In addition to schema-mapping information involving the mapping of entities and 
attributes, a federated datastore 100 must also have access to the following information: 

User-id and password mapping. To support single sign-on features, each user-id in the 
federated datastore 100 needs to be mapped to its corresponding user-ids in the native 
datastores. 

Datastore registration. Each native datastore needs to be registered so it can be located and 
logged-on to by the federated datastore 100 processes on behalf of its users. 

An Architecture and Implementation of a Dynamic RMI Server Configuration Hierarchy 
to Support Federated Search and Update Across Heterogeneous Datastores 

An embodiment of the invention provides an architecture and implementation of a dynamic 
RMI server configuration hierarchy ("RMI architecture") to support federated search and update across 
heterogeneous datastores. In particular, the RMI architecture enables addition and deletion of RMI 
servers dynamically. Additionally, the RMI architecture provides load balancing among the RMI 
servers. Federated systems may be connected to the RMI servers. 

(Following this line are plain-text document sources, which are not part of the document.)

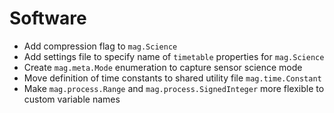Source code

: # Software

- Add compression flag to `mag.Science`
- Add settings file to specify name of `timetable` properties for `mag.Science`
- Create `mag.meta.Mode` enumeration to capture sensor science mode
- Move definition of time constants to shared utility file `mag.time.Constant`
- Make `mag.process.Range` and `mag.process.SignedInteger` more flexible to custom variable names
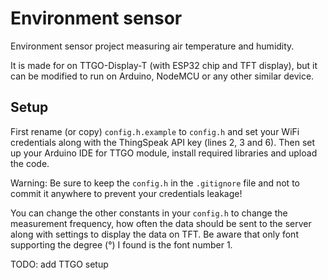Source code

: # Environment sensor

Environment sensor project measuring air temperature and humidity.

It is made for on TTGO-Display-T (with ESP32 chip and TFT display), but it can be modified to run on Arduino,
NodeMCU or any other similar device.

## Setup
First rename (or copy) `config.h.example` to `config.h` and set your WiFi credentials along with the ThingSpeak API key (lines 2, 3 and 6). Then set up your Arduino IDE for TTGO module, install required libraries and upload the code.

Warning: Be sure to keep the `config.h` in the `.gitignore` file and not to commit it anywhere to prevent your credentials leakage!

You can change the other constants in your `config.h` to change the measurement frequency, how often the data should be sent to the server along with settings to display the data on TFT. Be aware that only font supporting the degree (°) I found is the font number 1.

TODO: add TTGO setup
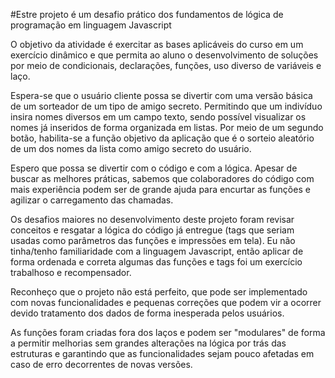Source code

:#Estre projeto é um desafio prático dos fundamentos de lógica de programação em linguagem Javascript

O objetivo da atividade é exercitar as bases aplicáveis do curso em um exercício dinâmico e que permita ao aluno o desenvolvimento de soluções por meio de condicionais, declarações, funções, uso diverso de variáveis e laço.

Espera-se que o usuário cliente possa se divertir com uma versão básica de um sorteador de um tipo de amigo secreto. Permitindo que um indivíduo insira nomes diversos em um campo texto, sendo possível visualizar os nomes já inseridos de forma organizada em listas. Por meio de um segundo botão, habilita-se a função objetivo da aplicação que é o sorteio aleatório de um dos nomes da lista como amigo secreto do usuário.

Espero que possa se divertir com o código e com a lógica. Apesar de buscar as melhores práticas, sabemos que colaboradores do código com mais experiência podem ser de grande ajuda para encurtar as funções e agilizar o carregamento das chamadas.

Os desafios maiores no desenvolvimento deste projeto foram revisar conceitos e resgatar a lógica do código já entregue (tags que seriam usadas como parâmetros das funções e impressões em tela). Eu não tinha/tenho familiaridade com a linguagem Javascript, então aplicar de forma ordenada e correta algumas das funções e tags foi um exercício trabalhoso e recompensador.

Reconheço que o projeto não está perfeito, que pode ser implementado com novas funcionalidades e pequenas correções que podem vir a ocorrer devido tratamento dos dados de forma inesperada pelos usuários.

As funções foram criadas fora dos laços e podem ser "modulares" de forma a permitir melhorias sem grandes alterações na lógica por trás das estruturas e garantindo que as funcionalidades sejam pouco afetadas em caso de erro decorrentes de novas versões.
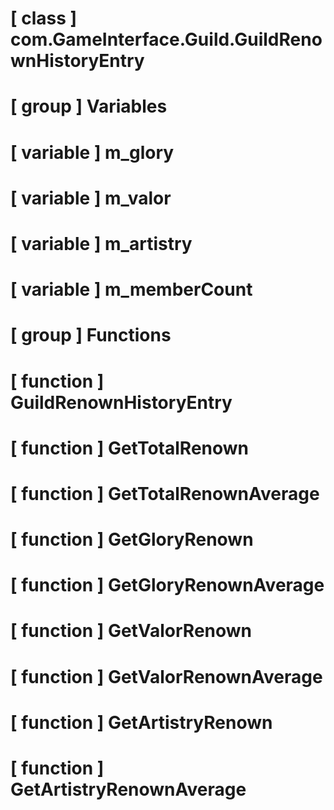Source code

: # [ class ] com.GameInterface.Guild.GuildRenownHistoryEntry

# [ group ] Variables

# [ variable ] m_glory

# [ variable ] m_valor

# [ variable ] m_artistry

# [ variable ] m_memberCount

# [ group ] Functions

# [ function ] GuildRenownHistoryEntry

# [ function ] GetTotalRenown

# [ function ] GetTotalRenownAverage

# [ function ] GetGloryRenown

# [ function ] GetGloryRenownAverage

# [ function ] GetValorRenown

# [ function ] GetValorRenownAverage

# [ function ] GetArtistryRenown

# [ function ] GetArtistryRenownAverage

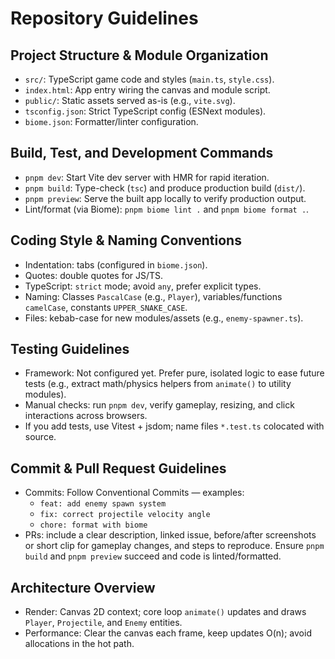 # Repository Guidelines

## Project Structure & Module Organization
- `src/`: TypeScript game code and styles (`main.ts`, `style.css`).
- `index.html`: App entry wiring the canvas and module script.
- `public/`: Static assets served as-is (e.g., `vite.svg`).
- `tsconfig.json`: Strict TypeScript config (ESNext modules).
- `biome.json`: Formatter/linter configuration.

## Build, Test, and Development Commands
- `pnpm dev`: Start Vite dev server with HMR for rapid iteration.
- `pnpm build`: Type-check (`tsc`) and produce production build (`dist/`).
- `pnpm preview`: Serve the built app locally to verify production output.
- Lint/format (via Biome): `pnpm biome lint .` and `pnpm biome format .`.

## Coding Style & Naming Conventions
- Indentation: tabs (configured in `biome.json`).
- Quotes: double quotes for JS/TS.
- TypeScript: `strict` mode; avoid `any`, prefer explicit types.
- Naming: Classes `PascalCase` (e.g., `Player`), variables/functions `camelCase`, constants `UPPER_SNAKE_CASE`.
- Files: kebab-case for new modules/assets (e.g., `enemy-spawner.ts`).

## Testing Guidelines
- Framework: Not configured yet. Prefer pure, isolated logic to ease future tests (e.g., extract math/physics helpers from `animate()` to utility modules).
- Manual checks: run `pnpm dev`, verify gameplay, resizing, and click interactions across browsers.
- If you add tests, use Vitest + jsdom; name files `*.test.ts` colocated with source.

## Commit & Pull Request Guidelines
- Commits: Follow Conventional Commits — examples:
  - `feat: add enemy spawn system`
  - `fix: correct projectile velocity angle`
  - `chore: format with biome`
- PRs: include a clear description, linked issue, before/after screenshots or short clip for gameplay changes, and steps to reproduce. Ensure `pnpm build` and `pnpm preview` succeed and code is linted/formatted.

## Architecture Overview
- Render: Canvas 2D context; core loop `animate()` updates and draws `Player`, `Projectile`, and `Enemy` entities.
- Performance: Clear the canvas each frame, keep updates O(n); avoid allocations in the hot path.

The RMI architecture supports a hierarchical grouping of servers on the same or different 
machines. With the hierarchical grouping, the RMI architecture supports search and update of 
heterogeneous datastores participating in a federated system, within a client/server environment. In 
one embodiment, the RMI servers are Java RMI servers. RMI stands for Remote Method Invocation, 
which identifies a set of protocols developed by Sun Microsystems. The protocols enable Java objects 
to communicate remotely with other Java objects. 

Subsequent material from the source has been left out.